While the first document has rating as a number and timestamp in utc format, the second document has rating and timestamp as strings. Assuming that this collection was loaded into DataFrame without any data transformation, the output of the df.printSchema() is:

root
 |-- _rid: string (nullable = true)
 |-- _ts: long (nullable = true)
 |-- id: string (nullable = true)
 |-- _etag: string (nullable = true)
 |-- _id: struct (nullable = true)
 |    |-- objectId: string (nullable = true)
 |-- item: struct (nullable = true)
 |    |-- string: string (nullable = true)
 |-- price: struct (nullable = true)
 |    |-- float64: double (nullable = true)
 |-- rating: struct (nullable = true)
 |    |-- int32: integer (nullable = true)
 |    |-- string: string (nullable = true)
 |-- timestamp: struct (nullable = true)
 |    |-- float64: double (nullable = true)
 |    |-- string: string (nullable = true)
 |-- _partitionKey: struct (nullable = true)
 |    |-- string: string (nullable = true)

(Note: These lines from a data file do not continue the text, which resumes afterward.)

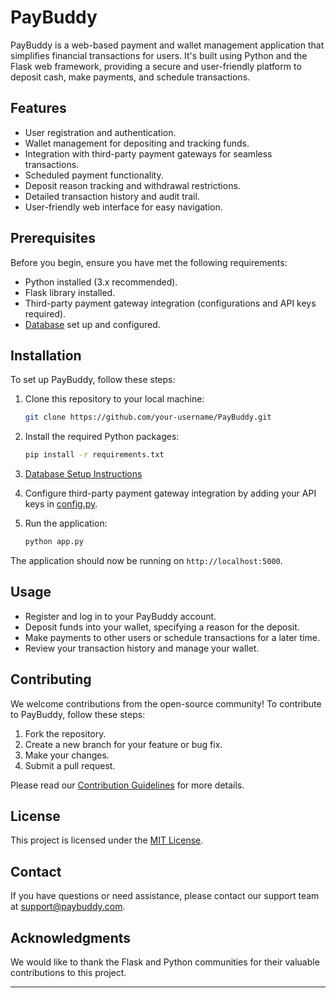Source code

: 

# PayBuddy

PayBuddy is a web-based payment and wallet management application that simplifies financial transactions for users. It's built using Python and the Flask web framework, providing a secure and user-friendly platform to deposit cash, make payments, and schedule transactions.

## Features

- User registration and authentication.
- Wallet management for depositing and tracking funds.
- Integration with third-party payment gateways for seamless transactions.
- Scheduled payment functionality.
- Deposit reason tracking and withdrawal restrictions.
- Detailed transaction history and audit trail.
- User-friendly web interface for easy navigation.

## Prerequisites

Before you begin, ensure you have met the following requirements:

- Python installed (3.x recommended).
- Flask library installed.
- Third-party payment gateway integration (configurations and API keys required).
- [Database](link-to-database-setup-instructions) set up and configured.

## Installation

To set up PayBuddy, follow these steps:

1. Clone this repository to your local machine:
   ```bash
   git clone https://github.com/your-username/PayBuddy.git
   ```

2. Install the required Python packages:
   ```bash
   pip install -r requirements.txt
   ```

3. [Database Setup Instructions](link-to-database-setup-instructions)

4. Configure third-party payment gateway integration by adding your API keys in [config.py](link-to-config.py).

5. Run the application:
   ```bash
   python app.py
   ```

The application should now be running on `http://localhost:5000`.

## Usage

- Register and log in to your PayBuddy account.
- Deposit funds into your wallet, specifying a reason for the deposit.
- Make payments to other users or schedule transactions for a later time.
- Review your transaction history and manage your wallet.

## Contributing

We welcome contributions from the open-source community! To contribute to PayBuddy, follow these steps:

1. Fork the repository.
2. Create a new branch for your feature or bug fix.
3. Make your changes.
4. Submit a pull request.

Please read our [Contribution Guidelines](link-to-contribution-guidelines) for more details.

## License

This project is licensed under the [MIT License](link-to-license-file).

## Contact

If you have questions or need assistance, please contact our support team at support@paybuddy.com.

## Acknowledgments

We would like to thank the Flask and Python communities for their valuable contributions to this project.

---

In well-defined schema representation, both rating and timestamp of the second document wouldn't be represented. In full fidelity schema, you can use the following examples to individually access to each value of each datatype.

In the example below, we can use PySpark to run an aggregation:

df.groupBy(df.item.string).sum().show()

In the example below, we can use PySQL to run another aggregation:

df.createOrReplaceTempView("Pizza")
sql_results = spark.sql("SELECT sum(price.float64),count(*) FROM Pizza where timestamp.string is not null and item.string = 'Pizza'")
sql_results.show()
Using full fidelity schema with SQL

You can use the following syntax example, with the same documents of the Spark example above:

SELECT rating,timestamp_string,timestamp_utc
FROM OPENROWSET(PROVIDER = 'CosmosDB',
                CONNECTION = 'Account=<your-database-account-name';Database=<your-database-name>',
                OBJECT = '<your-collection-name>',
                SERVER_CREDENTIAL = '<your-synapse-sql-server-credential-name>')
WITH ( 
rating integer '$.rating.int32',    
timestamp varchar(50) '$.timestamp.string',
timestamp_utc float '$.timestamp.float64' 
) as HTAP 
WHERE timestamp is not null or timestamp_utc is not null

You can implement transformations using cast, convert or any other T-SQL function to manipulate your data. You can also hide complex datatype structures by using views.

create view MyView as
SELECT MyRating=rating,MyTimestamp = convert(varchar(50),timestamp_utc)
FROM OPENROWSET(PROVIDER = 'CosmosDB',
                CONNECTION = 'Account=<your-database-account-name';Database=<your-database-name>',
                OBJECT = '<your-collection-name>',
                SERVER_CREDENTIAL = '<your-synapse-sql-server-credential-name>')
WITH ( 
rating integer '$.rating.int32',    
timestamp_utc float '$.timestamp.float64' 
) as HTAP 
WHERE  timestamp_utc is not null
union all 
SELECT MyRating=convert(integer,rating_string),MyTimestamp = timestamp_string
FROM OPENROWSET(PROVIDER = 'CosmosDB',
                CONNECTION = 'Account=<your-database-account-name';Database=<your-database-name>',
                OBJECT = '<your-collection-name>',
                SERVER_CREDENTIAL = '<your-synapse-sql-server-credential-name>')
WITH ( 
rating_string varchar(50) '$.rating.string',    
timestamp_string varchar(50) '$.timestamp.string' 
) as HTAP 
WHERE  timestamp_string is not null
Working with MongoDB _id field

MongoDB _id field is fundamental to every collection in MongoDB and originally has a hexadecimal representation. As you can see in the table above, full fidelity schema will preserve its characteristics, creating a challenge for its visualization in Azure Synapse Analytics. For correct visualization, you must convert the _id datatype as below:

Working with MongoDB _id field in Spark

The example below works on Spark 2.x and 3.x versions:

val df = spark.read.format("cosmos.olap").option("spark.synapse.linkedService", "xxxx").option("spark.cosmos.container", "xxxx").load()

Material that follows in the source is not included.